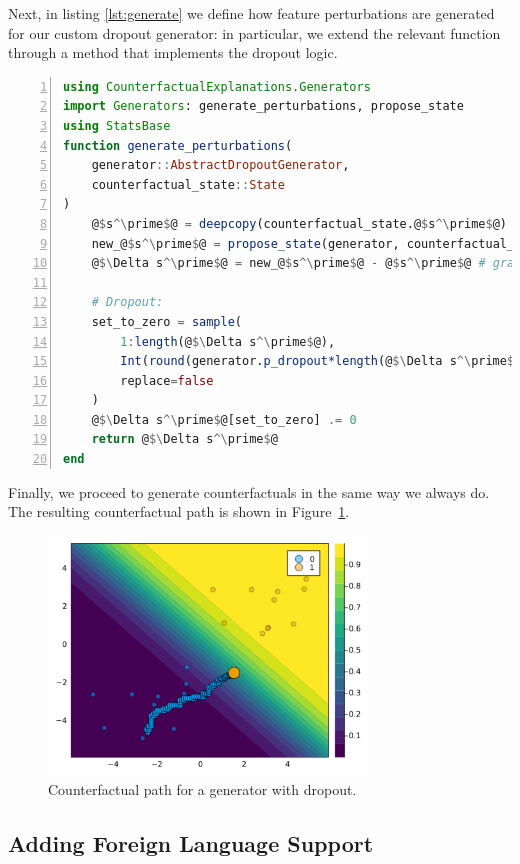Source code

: \documentclass{juliacon}
\begin{document}
Next, in listing \ref{lst:generate} we define how feature perturbations
are generated for our custom dropout generator: in particular, we extend
the relevant function through a method that implements the dropout
logic.

\begin{lstlisting}[language=Julia, escapechar=@, numbers=left, label={lst:generate}, caption={.}]
using CounterfactualExplanations.Generators
import Generators: generate_perturbations, propose_state
using StatsBase
function generate_perturbations(
    generator::AbstractDropoutGenerator, 
    counterfactual_state::State
)
    @$s^\prime$@ = deepcopy(counterfactual_state.@$s^\prime$@)
    new_@$s^\prime$@ = propose_state(generator, counterfactual_state)
    @$\Delta s^\prime$@ = new_@$s^\prime$@ - @$s^\prime$@ # gradient step

    # Dropout:
    set_to_zero = sample(
        1:length(@$\Delta s^\prime$@),
        Int(round(generator.p_dropout*length(@$\Delta s^\prime$@))),
        replace=false
    )
    @$\Delta s^\prime$@[set_to_zero] .= 0
    return @$\Delta s^\prime$@
end
\end{lstlisting}

Finally, we proceed to generate counterfactuals in the same way we
always do. The resulting counterfactual path is shown in
Figure~\ref{fig-dropout}.

\begin{figure}

{\centering \includegraphics[width=3.33333in,height=2.5in]{www/dropout.png}

}

\caption{\label{fig-dropout}Counterfactual path for a generator with
dropout.}

\end{figure}

\hypertarget{adding-foreign-language-support}{%
\subsection{Adding Foreign Language
Support}\label{adding-foreign-language-support}}
\end{document}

━━━━━━━━━━

**WHAT YOU ARE ASKED TO DO**.
Would you copy out each line of the records above where the word "caption" occurs?

**COMPLETED TASK**.
\begin{lstlisting}[language=Julia, escapechar=@, numbers=left, label={lst:generate}, caption={.}]
\caption{\label{fig-dropout}Counterfactual path for a generator with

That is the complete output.